Assigned task
Go to the line below that has "As gerais dizem", print it and each line after it exactly, and stop after the line that has "- [ ] Ctrl-D"; leave out pictures.

Collected data
========================

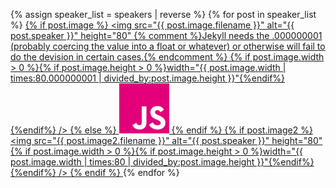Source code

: 
{% assign speaker_list = speakers | reverse %}
{% for post in speaker_list %}
  <a href="/speakers/#{{ post.id }}" title="{{ post.speaker }}">
    {% if post.image %}
    <img src="{{ post.image.filename }}" alt="{{ post.speaker }}" height="80"
    {% comment %}Jekyll needs the .000000001 (probably coercing the value into a float or whatever) or otherwise will fail to do the devision in certain cases.{% endcomment %}
    {% if post.image.width > 0 %}{% if post.image.height > 0 %}width="{{ post.image.width | times:80.000000001 | divided_by:post.image.height  }}"{%endif%}{%endif%}
    />
    {% else %}
    <img src="/img/js.eu.png" width="80" height="80" alt="{{ post.speaker }}" />
    {% endif %}
    {% if post.image2 %}
    <img src="{{ post.image2.filename }}" alt="{{ post.speaker }}" height="80"
    {% if post.image.width > 0 %}{% if post.image.height > 0 %}width="{{ post.image.width | times:80 | divided_by:post.image.height  }}"{%endif%}{%endif%}
    />
    {% endif %}
  </a>
{% endfor %}
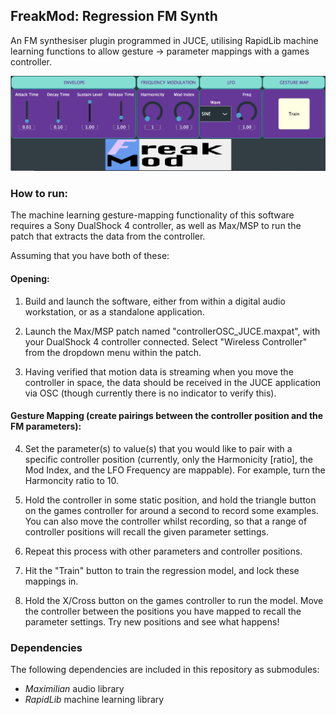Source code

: ## FreakMod: Regression FM Synth

An FM synthesiser plugin programmed in JUCE, utilising RapidLib machine learning functions to allow gesture -> parameter mappings with a games controller.

![FreakMod_Img](/images/freakmod_image.png)

### How to run:

The machine learning gesture-mapping functionality of this software requires a Sony DualShock 4 controller, as well as Max/MSP to run the patch that extracts the data from the controller.

Assuming that you have both of these:

#### Opening:

1) Build and launch the software, either from within a digital audio workstation, or as a standalone application.

2) Launch the Max/MSP patch named "controllerOSC_JUCE.maxpat", with your DualShock 4 controller connected. Select "Wireless Controller" from the dropdown menu within the patch.

3) Having verified that motion data is streaming when you move the controller in space, the data should be received in the JUCE application via OSC (though currently there is no indicator to verify this).

#### Gesture Mapping (create pairings between the controller position and the FM parameters):

4) Set the parameter(s) to value(s) that you would like to pair with a specific controller position (currently, only the Harmonicity [ratio], the Mod Index, and the LFO Frequency are mappable). For example, turn the Harmoncity ratio to 10.

5) Hold the controller in some static position, and hold the triangle button on the games controller for around a second to record some examples. You can also move the controller whilst recording, so that a range of controller positions will recall the given parameter settings.

6) Repeat this process with other parameters and controller positions.

7) Hit the "Train" button to train the regression model, and lock these mappings in.

8) Hold the X/Cross button on the games controller to run the model. Move the controller between the positions you have mapped to recall the parameter settings. Try new positions and see what happens!

### Dependencies

The following dependencies are included in this repository as submodules:

* _Maximilian_ audio library 
* _RapidLib_ machine learning library

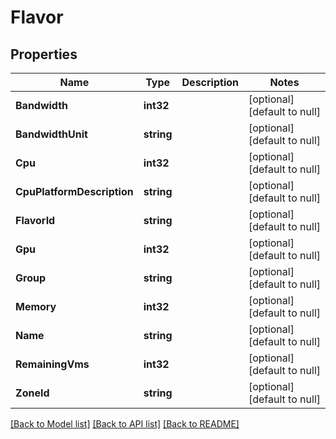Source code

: # Flavor

## Properties
Name | Type | Description | Notes
------------ | ------------- | ------------- | -------------
**Bandwidth** | **int32** |  | [optional] [default to null]
**BandwidthUnit** | **string** |  | [optional] [default to null]
**Cpu** | **int32** |  | [optional] [default to null]
**CpuPlatformDescription** | **string** |  | [optional] [default to null]
**FlavorId** | **string** |  | [optional] [default to null]
**Gpu** | **int32** |  | [optional] [default to null]
**Group** | **string** |  | [optional] [default to null]
**Memory** | **int32** |  | [optional] [default to null]
**Name** | **string** |  | [optional] [default to null]
**RemainingVms** | **int32** |  | [optional] [default to null]
**ZoneId** | **string** |  | [optional] [default to null]

[[Back to Model list]](../README.md#documentation-for-models) [[Back to API list]](../README.md#documentation-for-api-endpoints) [[Back to README]](../README.md)


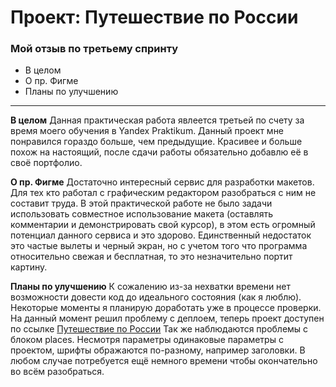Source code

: # Проект: Путешествие по России

### Мой отзыв по третьему спринту
* В целом
* О пр. Фигме
* Планы по улучшению

------

**В целом**
Данная практическая работа явлеется третьей по счету за время моего обучения в Yandex Praktikum. Данный проект мне понравился гораздо больше, чем предыдущие. Красивее и больше похож на настоящий, после сдачи работы обязательно добавлю её в своё портфолио.

**О пр. Фигме**
Достаточно интересный сервис для разработки макетов. Для тех кто работал с графическим редактором разобраться с ним не составит труда. В этой практической работе не было задачи использовать совместное использование макета (оставлять комментарии и демонстрировать свой курсор), в этом есть огромный потенциал данного сервиса и это здорово. Единственный недостаток это частые вылеты и черный экран, но с учетом того что программа относительно свежая и бесплатная, то это незначительно портит картину.

**Планы по улучшению**
К сожалению из-за нехватки времени нет возможности довести код до идеального состояния (как я люблю). Некоторые моменты я планирую доработать уже в процессе проверки. На данный момент решил проблему с деплоем, теперь проект доступен  по ссылке [Путешествие по России](https://vova-iz-tambova.github.io/russian-travel/) Так же наблюдаются проблемы с блоком places. Несмотря параметры одинаковые параметры с проектом, шрифты ображаются по-разному, например заголовки. В любом случае потребуется ещё немного времени чтобы окончательно во всём разобраться.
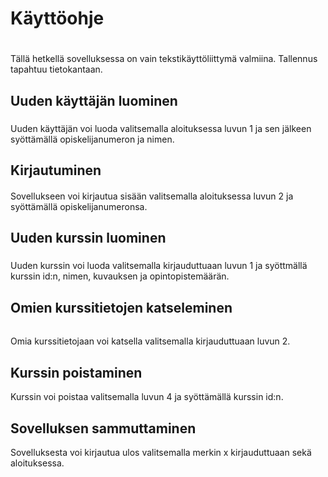 # Käyttöohje <h1>

Tällä hetkellä sovelluksessa on vain tekstikäyttöliittymä valmiina. Tallennus tapahtuu tietokantaan.

## Uuden käyttäjän luominen <h3>
Uuden käyttäjän voi luoda valitsemalla aloituksessa luvun 1 ja sen jälkeen syöttämällä opiskelijanumeron ja  nimen.

## Kirjautuminen <h4>
Sovellukseen voi kirjautua sisään valitsemalla aloituksessa luvun 2 ja syöttämällä opiskelijanumeronsa.

## Uuden kurssin luominen <h5>
Uuden kurssin voi luoda valitsemalla kirjauduttuaan luvun 1 ja syöttmällä kurssin id:n, nimen, kuvauksen ja opintopistemäärän. 

## Omien kurssitietojen katseleminen <h6> 
Omia kurssitietojaan voi katsella valitsemalla kirjauduttuaan luvun 2.

## Kurssin poistaminen <h7>
Kurssin voi poistaa valitsemalla luvun 4 ja syöttämällä kurssin id:n.

## Sovelluksen sammuttaminen <h8> 
Sovelluksesta voi kirjautua ulos valitsemalla merkin x kirjauduttuaan sekä aloituksessa.
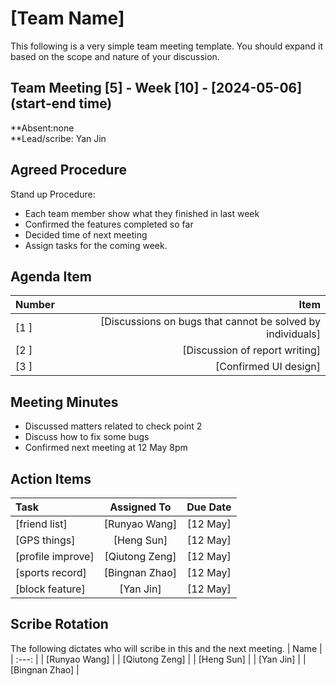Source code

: # [Team Name]
This following is a very simple team meeting template. You should expand it based on the scope and nature of your discussion.

## Team Meeting [5] - Week [10] - [2024-05-06] (start-end time)
**Absent:none
<br>
**Lead/scribe: Yan Jin

## Agreed Procedure
Stand up Procedure: 
- Each team member show what they finished in last week
- Confirmed the features completed so far
- Decided time of next meeting
- Assign tasks for the coming week.


## Agenda Item
| Number   |        Item |
|:---------|------------:|
| [1     ] | [Discussions on bugs that cannot be solved by individuals] |
| [2     ] | [Discussion of report writing] |
| [3     ] | [Confirmed UI design] |


## Meeting Minutes
- Discussed matters related to check point 2
- Discuss how to fix some bugs
- Confirmed next meeting at 12 May 8pm


## Action Items
| Task                                   | Assigned To |  Due Date  |
|:---------------------------------------|:-----------:|:----------:|
| [friend list]                          |  [Runyao Wang]| [12 May] |
| [GPS things]                           |  [Heng Sun]   | [12 May] |
| [profile improve]                      | [Qiutong Zeng]| [12 May] |
| [sports record]                        | [Bingnan Zhao]| [12 May] |
| [block feature]                        |  [Yan Jin]    | [12 May] |



## Scribe Rotation
The following dictates who will scribe in this and the next meeting.
| Name |
| :---: |
| [Runyao Wang] |
| [Qiutong Zeng] |
| [Heng Sun] |
| [Yan Jin] |
| [Bingnan Zhao] |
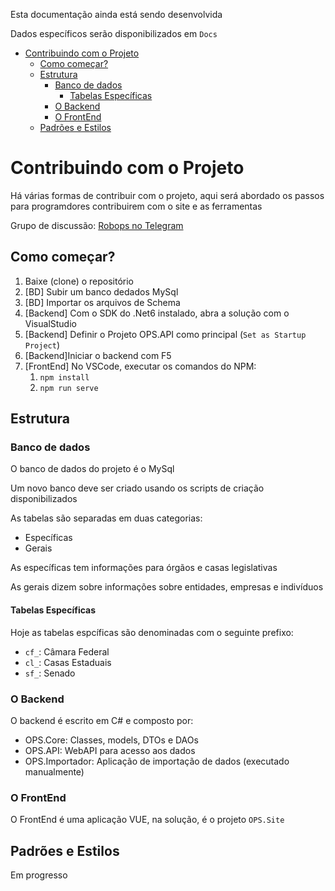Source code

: Esta documentação ainda está sendo desenvolvida

Dados específicos serão disponibilizados em `Docs`

- [Contribuindo com o Projeto](#contribuindo-com-o-projeto)
  - [Como começar?](#como-começar)
  - [Estrutura](#estrutura)
    - [Banco de dados](#banco-de-dados)
      - [Tabelas Específicas](#tabelas-específicas)
    - [O Backend](#o-backend)
    - [O FrontEnd](#o-frontend)
  - [Padrões e Estilos](#padrões-e-estilos)

# Contribuindo com o Projeto

Há várias formas de contribuir com o projeto, aqui será abordado os passos para programdores contribuirem com o site e as ferramentas

Grupo de discussão: [Robops no Telegram](https://t.me/joinchat/ByZCHlJ3VPEc8guzFbaybQ)

## Como começar?

1. Baixe (clone) o repositório
2. [BD] Subir um banco dedados MySql
3. [BD] Importar os arquivos de Schema
4. [Backend] Com o SDK do .Net6 instalado, abra a solução com o VisualStudio
5. [Backend] Definir o Projeto OPS.API como principal (`Set as Startup Project`)
6. [Backend]Iniciar o backend com F5
7. [FrontEnd] No VSCode, executar os comandos do NPM:
   1. `npm install`
   2. `npm run serve`

## Estrutura

### Banco de dados

O banco de dados do projeto é o MySql

Um novo banco deve ser criado usando os scripts de criação disponibilizados

As tabelas são separadas em duas categorias:
* Específicas
* Gerais

As específicas tem informações para órgãos e casas legislativas

As gerais dizem sobre informações sobre entidades, empresas e indivíduos

#### Tabelas Específicas

Hoje as tabelas espcíficas são denominadas com o seguinte prefixo:

* `cf_`: Câmara Federal
* `cl_`: Casas Estaduais
* `sf_`: Senado

### O Backend

O backend é escrito em C# e composto por:

* OPS.Core: Classes, models, DTOs e DAOs
* OPS.API: WebAPI para acesso aos dados
* OPS.Importador: Aplicação de importação de dados (executado manualmente)

### O FrontEnd

O FrontEnd é uma aplicação VUE, na solução, é o projeto `OPS.Site`

## Padrões e Estilos

Em progresso


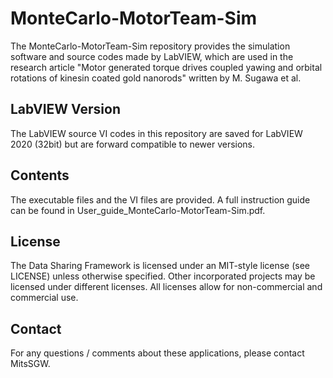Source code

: # MonteCarlo-MotorTeam-Sim
The MonteCarlo-MotorTeam-Sim repository provides the simulation software and source codes made by LabVIEW, which are used in the research article "Motor generated torque drives coupled yawing and orbital rotations of kinesin coated gold nanorods" written by M. Sugawa et al.

## LabVIEW Version
The LabVIEW source VI codes in this repository are saved for LabVIEW 2020 (32bit) but are forward compatible to newer versions.

## Contents
The executable files and the VI files are provided. A full instruction guide can be found in User_guide_MonteCarlo-MotorTeam-Sim.pdf.

## License
The Data Sharing Framework is licensed under an MIT-style license (see LICENSE) unless otherwise specified. Other incorporated projects may be licensed under different licenses. All licenses allow for non-commercial and commercial use.

## Contact
For any questions / comments about these applications, please contact MitsSGW.
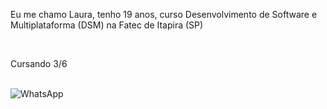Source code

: <p>Eu me chamo Laura, tenho 19 anos, curso Desenvolvimento de Software e Multiplataforma (DSM) na Fatec de Itapira (SP)</p><br>
<p>Cursando 3/6</p><br>
<img src="https://cdn-icons-png.flaticon.com/512/174/174879.png" alt="WhatsApp">
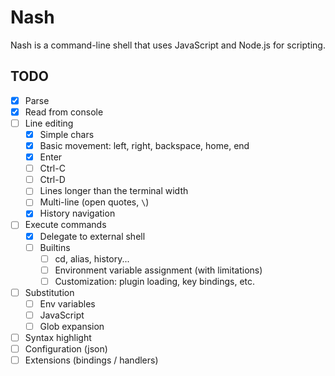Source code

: # Nash
Nash is a command-line shell that uses JavaScript and Node.js for scripting.

## TODO
- [x] Parse
- [x] Read from console
- [ ] Line editing
	- [x] Simple chars
	- [x] Basic movement: left, right, backspace, home, end
	- [x] Enter
	- [ ] Ctrl-C
	- [ ] Ctrl-D
	- [ ] Lines longer than the terminal width
	- [ ] Multi-line (open quotes, `\`)
	- [x] History navigation
- [ ] Execute commands
	- [x] Delegate to external shell
	- [ ] Builtins
		- [ ] cd, alias, history...
		- [ ] Environment variable assignment (with limitations)
		- [ ] Customization: plugin loading, key bindings, etc.
- [ ] Substitution
	- [ ] Env variables
	- [ ] JavaScript
	- [ ] Glob expansion
- [ ] Syntax highlight
- [ ] Configuration (json)
- [ ] Extensions (bindings / handlers)
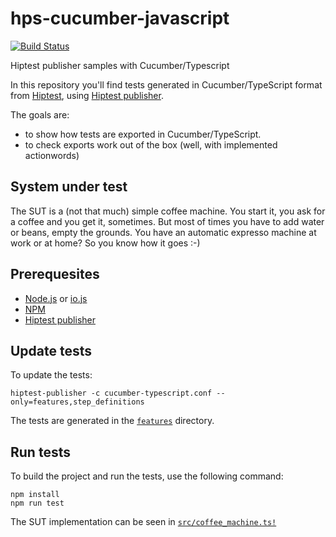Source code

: # hps-cucumber-javascript
[![Build Status](https://travis-ci.org/hiptest/hps-cucumber-typescript.svg?branch=master)](https://travis-ci.org/hiptest/hps-cucumber-typescript)

Hiptest publisher samples with Cucumber/Typescript

In this repository you'll find tests generated in Cucumber/TypeScript format from [Hiptest](https://hiptest.net), using [Hiptest publisher](https://github.com/hiptest/hiptest-publisher).

The goals are:

 * to show how tests are exported in Cucumber/TypeScript.
 * to check exports work out of the box (well, with implemented actionwords)

System under test
------------------

The SUT is a (not that much) simple coffee machine. You start it, you ask for a coffee and you get it, sometimes. But most of times you have to add water or beans, empty the grounds. You have an automatic expresso machine at work or at home? So you know how it goes :-)

Prerequesites
-------------

* [Node.js](https://nodejs.org/en/) or [io.js](https://iojs.org/en/)
* [NPM](https://www.npmjs.com/)
* [Hiptest publisher](https://github.com/hiptest/hiptest-publisher)

Update tests
-------------

To update the tests:

    hiptest-publisher -c cucumber-typescript.conf --only=features,step_definitions

The tests are generated in the [``features``](https://github.com/hiptest/hps-cucumber-typescript/tree/master/features) directory.


Run tests
---------

To build the project and run the tests, use the following command:

    npm install
    npm run test

The SUT implementation can be seen in [``src/coffee_machine.ts!``](https://github.com/hiptest/hps-cucumber-typescript/blob/master/src/coffee_machine.ts)
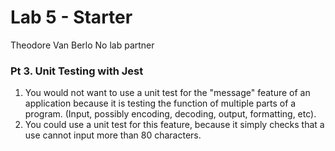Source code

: # Lab 5 - Starter
Theodore Van Berlo
No lab partner

### Pt 3. Unit Testing with Jest
1) You would not want to use a unit test for the "message" feature of an application because it is testing the function of multiple parts of a program. (Input, possibly encoding, decoding, output, formatting, etc).
2) You could use a unit test for this feature, because it simply checks that a use cannot input more than 80 characters.

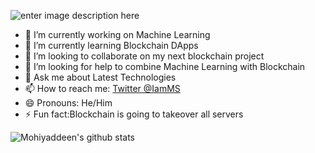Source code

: ![enter image description here](https://i.ibb.co/x8VNZJF/New-Project-5.png)
- 🔭 I’m currently working on Machine Learning
- 🌱 I’m currently learning Blockchain DApps
- 👯 I’m looking to collaborate on my next blockchain project
- 🤔 I’m looking for help to combine Machine Learning with Blockchain
- 💬 Ask me about Latest Technologies
- 📫 How to reach me: [Twitter @IamMS](https://twitter.com/mohiyaddeen3)
- 😄 Pronouns: He/Him
- ⚡ Fun fact:Blockchain is going to takeover all servers

![Mohiyaddeen's github stats](https://github-readme-stats.vercel.app/api?username=MohiyaddeenSheikh)
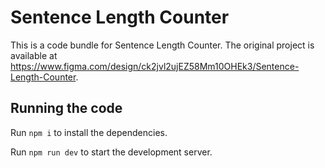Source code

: 
  # Sentence Length Counter

  This is a code bundle for Sentence Length Counter. The original project is available at https://www.figma.com/design/ck2jvl2ujEZ58Mm10OHEk3/Sentence-Length-Counter.

  ## Running the code

  Run `npm i` to install the dependencies.

  Run `npm run dev` to start the development server.
  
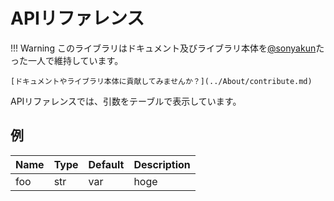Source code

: # APIリファレンス
!!! Warning
    このライブラリはドキュメント及びライブラリ本体を[@sonyakun](https://github.com/sonyakun)たった一人で維持しています。

    [ドキュメントやライブラリ本体に貢献してみませんか？](../About/contribute.md)

APIリファレンスでは、引数をテーブルで表示しています。

## 例
| Name | Type | Default | Description |
| - | - | - | - |
| foo | str | var | hoge |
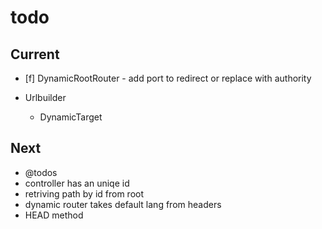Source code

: # todo

## Current

- [f] DynamicRootRouter - add port to redirect or replace with authority

- Urlbuilder
  - DynamicTarget

## Next

- @todos
- controller has an uniqe id
- retriving path by id from root
- dynamic router takes default lang from headers  
- HEAD method
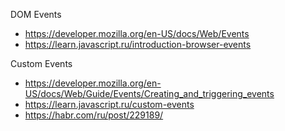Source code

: DOM Events

- https://developer.mozilla.org/en-US/docs/Web/Events
- https://learn.javascript.ru/introduction-browser-events

Custom Events

- https://developer.mozilla.org/en-US/docs/Web/Guide/Events/Creating_and_triggering_events
- https://learn.javascript.ru/custom-events
- https://habr.com/ru/post/229189/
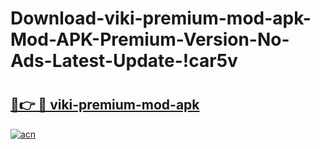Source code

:# Download-viki-premium-mod-apk-Mod-APK-Premium-Version-No-Ads-Latest-Update-!car5v

# <h2><a href="https://4c20j1.esa.edu.pl?title=viki-premium-mod-apk&ref=car5v">🔗👉 🔴 viki-premium-mod-apk</a></h2>

[![acn](https://github.com/user-attachments/assets/0f9c940e-d8b0-45ae-aac7-cd30a18b3e1c)](https://4c20j1.esa.edu.pl?title=viki-premium-mod-apk&ref=car5v)

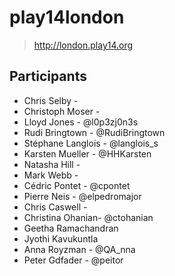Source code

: # play14london
> http://london.play14.org


## Participants
* Chris Selby -
* Christoph Moser -
* Lloyd Jones - @l0p3zj0n3s
* Rudi Bringtown - @RudiBringtown
* Stéphane Langlois - @langlois_s
* Karsten Mueller - @HHKarsten
* Natasha Hill -
* Mark Webb -
* Cédric Pontet - @cpontet
* Pierre Neis - @elpedromajor
* Chris Caswell - 
* Christina Ohanian- @ctohanian
* Geetha Ramachandran
* Jyothi Kavukuntla
* Anna Royzman - @QA_nna
* Peter Gdfader - @peitor
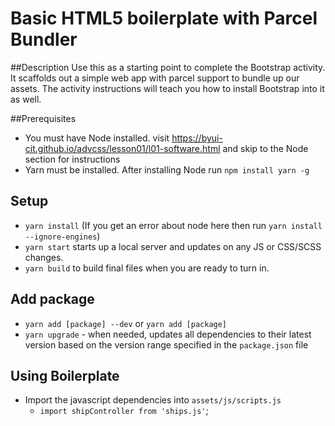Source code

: # Basic HTML5 boilerplate with Parcel Bundler

##Description
Use this as a starting point to complete the Bootstrap activity. It scaffolds out a simple web app with parcel support to bundle up our assets. The activity instructions will teach you how to install Bootstrap into it as well.

##Prerequisites

- You must have Node installed. visit https://byui-cit.github.io/advcss/lesson01/l01-software.html and skip to the Node section for instructions
- Yarn must be installed. After installing Node run `npm install yarn -g`

## Setup

- `yarn install` (If you get an error about node here then run `yarn install --ignore-engines`)
- `yarn start` starts up a local server and updates on any JS or CSS/SCSS changes.
- `yarn build` to build final files when you are ready to turn in.

## Add package

- `yarn add [package] --dev` or `yarn add [package]`
- `yarn upgrade` - when needed, updates all dependencies to their latest version based on the version range specified in the `package.json` file

## Using Boilerplate

- Import the javascript dependencies into `assets/js/scripts.js`
  - `import shipController from 'ships.js'`;
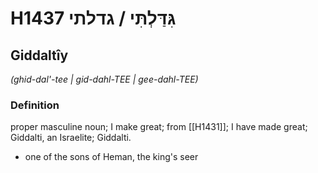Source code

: # H1437 גִּדַּלְתִּי / גדלתי

## Giddaltîy

_(ghid-dal'-tee | ɡid-dahl-TEE | ɡee-dahl-TEE)_

### Definition

proper masculine noun; I make great; from [[H1431]]; I have made great; Giddalti, an Israelite; Giddalti.

- one of the sons of Heman, the king's seer

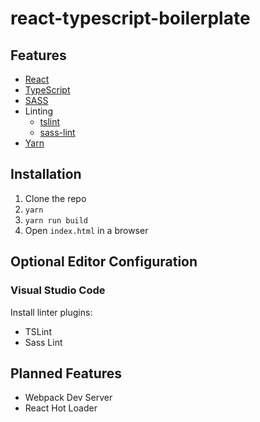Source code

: # react-typescript-boilerplate

## Features

* [React](https://facebook.github.io/react/)
* [TypeScript](https://www.typescriptlang.org/index.html)
* [SASS](http://sass-lang.com/)
* Linting
  * [tslint](https://github.com/palantir/tslint)
  * [sass-lint](https://github.com/sasstools/sass-lint)
* [Yarn](https://yarnpkg.com/)

## Installation

1. Clone the repo
2. `yarn`
3. `yarn run build`
4. Open `index.html` in a browser

## Optional Editor Configuration

### Visual Studio Code

Install linter plugins:

* TSLint
* Sass Lint

## Planned Features

* Webpack Dev Server
* React Hot Loader
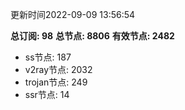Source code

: 更新时间2022-09-09 13:56:54

**总订阅: 98**
**总节点: 8806**
**有效节点: 2482**
- ss节点: 187
- v2ray节点: 2032
- trojan节点: 249
- ssr节点: 14
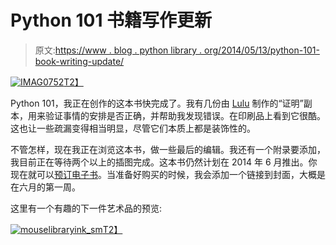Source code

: # Python 101 书籍写作更新

> 原文:[https://www . blog . python library . org/2014/05/13/python-101-book-writing-update/](https://www.blog.pythonlibrary.org/2014/05/13/python-101-book-writing-update/)

[![IMAG0752](../Images/8e2b5f3580a0721d04c43f6d4fe7000d.png)T2】](https://www.blog.pythonlibrary.org/wp-content/uploads/2014/05/IMAG0752.jpg)

Python 101，我正在创作的这本书快完成了。我有几份由 [Lulu](http://lulu.com/) 制作的“证明”副本，用来验证事情的安排是否正确，并帮助我发现错误。在印刷品上看到它很酷。这也让一些疏漏变得相当明显，尽管它们本质上都是装饰性的。

不管怎样，现在我正在浏览这本书，做一些最后的编辑。我还有一个附录要添加，我目前正在等待两个以上的插图完成。这本书仍然计划在 2014 年 6 月推出。你现在就可以[预订电子书](https://gumroad.com/l/bppWr)。当准备好购买的时候，我会添加一个链接到封面，大概是在六月的第一周。

这里有一个有趣的下一件艺术品的预览:

[![mouselibraryink_sm](../Images/b59f6d9d6a7b6e7f10a1cdc4db342df2.png)T2】](https://www.blog.pythonlibrary.org/wp-content/uploads/2014/05/mouselibraryink_sm.jpg)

========================

Task answer
As gerais dizem sobre informações sobre entidades, empresas e indivíduos

#### Tabelas Específicas

Hoje as tabelas espcíficas são denominadas com o seguinte prefixo:

* `cf_`: Câmara Federal
* `cl_`: Casas Estaduais
* `sf_`: Senado

### O Backend

O backend é escrito em C# e composto por:

* OPS.Core: Classes, models, DTOs e DAOs
* OPS.API: WebAPI para acesso aos dados
* OPS.Importador: Aplicação de importação de dados (executado manualmente)

### O FrontEnd

O FrontEnd é uma aplicação VUE, na solução, é o projeto `OPS.Site`

## Padrões e Estilos

Em progresso


Source code

: # MonteCarlo-MotorTeam-Sim
The MonteCarlo-MotorTeam-Sim repository provides the simulation software and source codes made by LabVIEW, which are used in the research article "Motor generated torque drives coupled yawing and orbital rotations of kinesin coated gold nanorods" written by M. Sugawa et al.

## LabVIEW Version
The LabVIEW source VI codes in this repository are saved for LabVIEW 2020 (32bit) but are forward compatible to newer versions.

## Contents
The executable files and the VI files are provided. A full instruction guide can be found in User_guide_MonteCarlo-MotorTeam-Sim.pdf.

## License
The Data Sharing Framework is licensed under an MIT-style license (see LICENSE) unless otherwise specified. Other incorporated projects may be licensed under different licenses. All licenses allow for non-commercial and commercial use.

## Contact
For any questions / comments about these applications, please contact MitsSGW.
Source code

: <p>Eu me chamo Laura, tenho 19 anos, curso Desenvolvimento de Software e Multiplataforma (DSM) na Fatec de Itapira (SP)</p><br>
<p>Cursando 3/6</p><br>
<img src="https://cdn-icons-png.flaticon.com/512/174/174879.png" alt="WhatsApp">
Source code

: # Nash
Nash is a command-line shell that uses JavaScript and Node.js for scripting.

## TODO
- [x] Parse
- [x] Read from console
- [ ] Line editing
	- [x] Simple chars
	- [x] Basic movement: left, right, backspace, home, end
	- [x] Enter
	- [ ] Ctrl-C
	- [ ] Ctrl-D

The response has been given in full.